┌──
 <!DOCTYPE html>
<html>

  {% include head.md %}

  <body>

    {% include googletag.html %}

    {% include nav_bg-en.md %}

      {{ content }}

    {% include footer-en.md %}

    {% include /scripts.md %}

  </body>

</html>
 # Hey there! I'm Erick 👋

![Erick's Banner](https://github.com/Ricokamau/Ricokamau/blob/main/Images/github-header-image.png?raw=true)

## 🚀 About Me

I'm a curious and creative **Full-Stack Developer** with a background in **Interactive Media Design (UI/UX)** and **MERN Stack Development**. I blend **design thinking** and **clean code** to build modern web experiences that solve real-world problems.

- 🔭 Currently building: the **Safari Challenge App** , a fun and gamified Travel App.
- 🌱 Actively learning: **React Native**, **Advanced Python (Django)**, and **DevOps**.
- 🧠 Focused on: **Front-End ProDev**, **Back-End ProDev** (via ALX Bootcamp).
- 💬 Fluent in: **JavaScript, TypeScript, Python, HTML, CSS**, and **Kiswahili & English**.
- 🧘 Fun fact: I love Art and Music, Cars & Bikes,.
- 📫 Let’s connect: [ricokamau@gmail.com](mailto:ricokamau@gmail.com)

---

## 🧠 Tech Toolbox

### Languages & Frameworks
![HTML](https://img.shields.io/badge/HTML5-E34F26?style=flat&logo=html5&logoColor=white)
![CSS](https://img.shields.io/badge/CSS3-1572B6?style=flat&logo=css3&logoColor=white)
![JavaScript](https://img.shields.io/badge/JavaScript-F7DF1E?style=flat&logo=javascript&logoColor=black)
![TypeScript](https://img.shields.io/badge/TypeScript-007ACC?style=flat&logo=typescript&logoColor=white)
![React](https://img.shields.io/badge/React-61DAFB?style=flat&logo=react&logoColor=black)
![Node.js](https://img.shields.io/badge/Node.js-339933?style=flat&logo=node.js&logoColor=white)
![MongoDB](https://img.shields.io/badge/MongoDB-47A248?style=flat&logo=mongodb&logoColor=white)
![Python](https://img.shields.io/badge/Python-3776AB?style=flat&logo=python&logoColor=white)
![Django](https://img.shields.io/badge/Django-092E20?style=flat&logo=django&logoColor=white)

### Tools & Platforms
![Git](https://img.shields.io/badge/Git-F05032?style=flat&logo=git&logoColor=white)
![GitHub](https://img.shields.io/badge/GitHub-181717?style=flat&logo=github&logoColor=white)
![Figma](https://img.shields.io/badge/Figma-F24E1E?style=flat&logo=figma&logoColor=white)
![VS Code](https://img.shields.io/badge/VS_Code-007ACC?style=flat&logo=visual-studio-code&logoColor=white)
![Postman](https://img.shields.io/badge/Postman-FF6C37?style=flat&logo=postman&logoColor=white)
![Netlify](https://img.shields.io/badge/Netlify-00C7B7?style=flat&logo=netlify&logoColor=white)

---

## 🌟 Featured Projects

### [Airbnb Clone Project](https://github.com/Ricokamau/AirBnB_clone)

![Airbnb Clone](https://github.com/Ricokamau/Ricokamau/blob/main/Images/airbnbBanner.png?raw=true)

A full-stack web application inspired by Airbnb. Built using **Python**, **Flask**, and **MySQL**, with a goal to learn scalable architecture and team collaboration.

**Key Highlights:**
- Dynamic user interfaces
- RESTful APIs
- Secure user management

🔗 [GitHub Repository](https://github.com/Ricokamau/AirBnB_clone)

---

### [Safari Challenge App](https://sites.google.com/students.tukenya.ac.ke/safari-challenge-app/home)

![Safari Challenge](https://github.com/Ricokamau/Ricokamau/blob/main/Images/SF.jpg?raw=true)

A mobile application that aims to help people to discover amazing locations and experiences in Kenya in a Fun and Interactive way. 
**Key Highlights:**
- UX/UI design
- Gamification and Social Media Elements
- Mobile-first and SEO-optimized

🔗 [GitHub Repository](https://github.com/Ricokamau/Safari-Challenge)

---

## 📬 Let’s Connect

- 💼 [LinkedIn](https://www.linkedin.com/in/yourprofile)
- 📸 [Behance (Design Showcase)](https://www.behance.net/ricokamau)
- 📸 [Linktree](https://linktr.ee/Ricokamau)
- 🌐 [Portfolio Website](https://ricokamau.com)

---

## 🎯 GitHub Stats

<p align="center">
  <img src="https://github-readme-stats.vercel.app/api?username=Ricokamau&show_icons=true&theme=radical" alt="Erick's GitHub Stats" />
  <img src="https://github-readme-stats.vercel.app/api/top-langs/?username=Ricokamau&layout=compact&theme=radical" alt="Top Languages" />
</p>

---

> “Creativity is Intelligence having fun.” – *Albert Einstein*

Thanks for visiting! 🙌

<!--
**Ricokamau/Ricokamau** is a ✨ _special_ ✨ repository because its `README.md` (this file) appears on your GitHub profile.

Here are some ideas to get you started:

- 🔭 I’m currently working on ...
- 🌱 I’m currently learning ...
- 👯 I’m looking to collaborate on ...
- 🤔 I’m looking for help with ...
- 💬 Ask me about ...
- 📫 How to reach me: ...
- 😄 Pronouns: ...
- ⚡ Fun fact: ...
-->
└──
*Directions for this task*: Output the entire listing exactly as it appears above.

*Solution for this problem*:
 <!DOCTYPE html>
<html>

  {% include head.md %}

  <body>

    {% include googletag.html %}

    {% include nav_bg-en.md %}

      {{ content }}

    {% include footer-en.md %}

    {% include /scripts.md %}

  </body>

</html>
 # Hey there! I'm Erick 👋

![Erick's Banner](https://github.com/Ricokamau/Ricokamau/blob/main/Images/github-header-image.png?raw=true)

## 🚀 About Me

I'm a curious and creative **Full-Stack Developer** with a background in **Interactive Media Design (UI/UX)** and **MERN Stack Development**. I blend **design thinking** and **clean code** to build modern web experiences that solve real-world problems.

- 🔭 Currently building: the **Safari Challenge App** , a fun and gamified Travel App.
- 🌱 Actively learning: **React Native**, **Advanced Python (Django)**, and **DevOps**.
- 🧠 Focused on: **Front-End ProDev**, **Back-End ProDev** (via ALX Bootcamp).
- 💬 Fluent in: **JavaScript, TypeScript, Python, HTML, CSS**, and **Kiswahili & English**.
- 🧘 Fun fact: I love Art and Music, Cars & Bikes,.
- 📫 Let’s connect: [ricokamau@gmail.com](mailto:ricokamau@gmail.com)

---

## 🧠 Tech Toolbox

### Languages & Frameworks
![HTML](https://img.shields.io/badge/HTML5-E34F26?style=flat&logo=html5&logoColor=white)
![CSS](https://img.shields.io/badge/CSS3-1572B6?style=flat&logo=css3&logoColor=white)
![JavaScript](https://img.shields.io/badge/JavaScript-F7DF1E?style=flat&logo=javascript&logoColor=black)
![TypeScript](https://img.shields.io/badge/TypeScript-007ACC?style=flat&logo=typescript&logoColor=white)
![React](https://img.shields.io/badge/React-61DAFB?style=flat&logo=react&logoColor=black)
![Node.js](https://img.shields.io/badge/Node.js-339933?style=flat&logo=node.js&logoColor=white)
![MongoDB](https://img.shields.io/badge/MongoDB-47A248?style=flat&logo=mongodb&logoColor=white)
![Python](https://img.shields.io/badge/Python-3776AB?style=flat&logo=python&logoColor=white)
![Django](https://img.shields.io/badge/Django-092E20?style=flat&logo=django&logoColor=white)

### Tools & Platforms
![Git](https://img.shields.io/badge/Git-F05032?style=flat&logo=git&logoColor=white)
![GitHub](https://img.shields.io/badge/GitHub-181717?style=flat&logo=github&logoColor=white)
![Figma](https://img.shields.io/badge/Figma-F24E1E?style=flat&logo=figma&logoColor=white)
![VS Code](https://img.shields.io/badge/VS_Code-007ACC?style=flat&logo=visual-studio-code&logoColor=white)
![Postman](https://img.shields.io/badge/Postman-FF6C37?style=flat&logo=postman&logoColor=white)
![Netlify](https://img.shields.io/badge/Netlify-00C7B7?style=flat&logo=netlify&logoColor=white)

---

## 🌟 Featured Projects

### [Airbnb Clone Project](https://github.com/Ricokamau/AirBnB_clone)

![Airbnb Clone](https://github.com/Ricokamau/Ricokamau/blob/main/Images/airbnbBanner.png?raw=true)

A full-stack web application inspired by Airbnb. Built using **Python**, **Flask**, and **MySQL**, with a goal to learn scalable architecture and team collaboration.

**Key Highlights:**
- Dynamic user interfaces
- RESTful APIs
- Secure user management

🔗 [GitHub Repository](https://github.com/Ricokamau/AirBnB_clone)

---

### [Safari Challenge App](https://sites.google.com/students.tukenya.ac.ke/safari-challenge-app/home)

![Safari Challenge](https://github.com/Ricokamau/Ricokamau/blob/main/Images/SF.jpg?raw=true)

A mobile application that aims to help people to discover amazing locations and experiences in Kenya in a Fun and Interactive way. 
**Key Highlights:**
- UX/UI design
- Gamification and Social Media Elements
- Mobile-first and SEO-optimized

🔗 [GitHub Repository](https://github.com/Ricokamau/Safari-Challenge)

---

## 📬 Let’s Connect

- 💼 [LinkedIn](https://www.linkedin.com/in/yourprofile)
- 📸 [Behance (Design Showcase)](https://www.behance.net/ricokamau)
- 📸 [Linktree](https://linktr.ee/Ricokamau)
- 🌐 [Portfolio Website](https://ricokamau.com)

---

## 🎯 GitHub Stats

<p align="center">
  <img src="https://github-readme-stats.vercel.app/api?username=Ricokamau&show_icons=true&theme=radical" alt="Erick's GitHub Stats" />
  <img src="https://github-readme-stats.vercel.app/api/top-langs/?username=Ricokamau&layout=compact&theme=radical" alt="Top Languages" />
</p>

---

> “Creativity is Intelligence having fun.” – *Albert Einstein*

Thanks for visiting! 🙌

<!--
**Ricokamau/Ricokamau** is a ✨ _special_ ✨ repository because its `README.md` (this file) appears on your GitHub profile.

Here are some ideas to get you started:

- 🔭 I’m currently working on ...
- 🌱 I’m currently learning ...
- 👯 I’m looking to collaborate on ...
- 🤔 I’m looking for help with ...
- 💬 Ask me about ...
- 📫 How to reach me: ...
- 😄 Pronouns: ...
- ⚡ Fun fact: ...
-->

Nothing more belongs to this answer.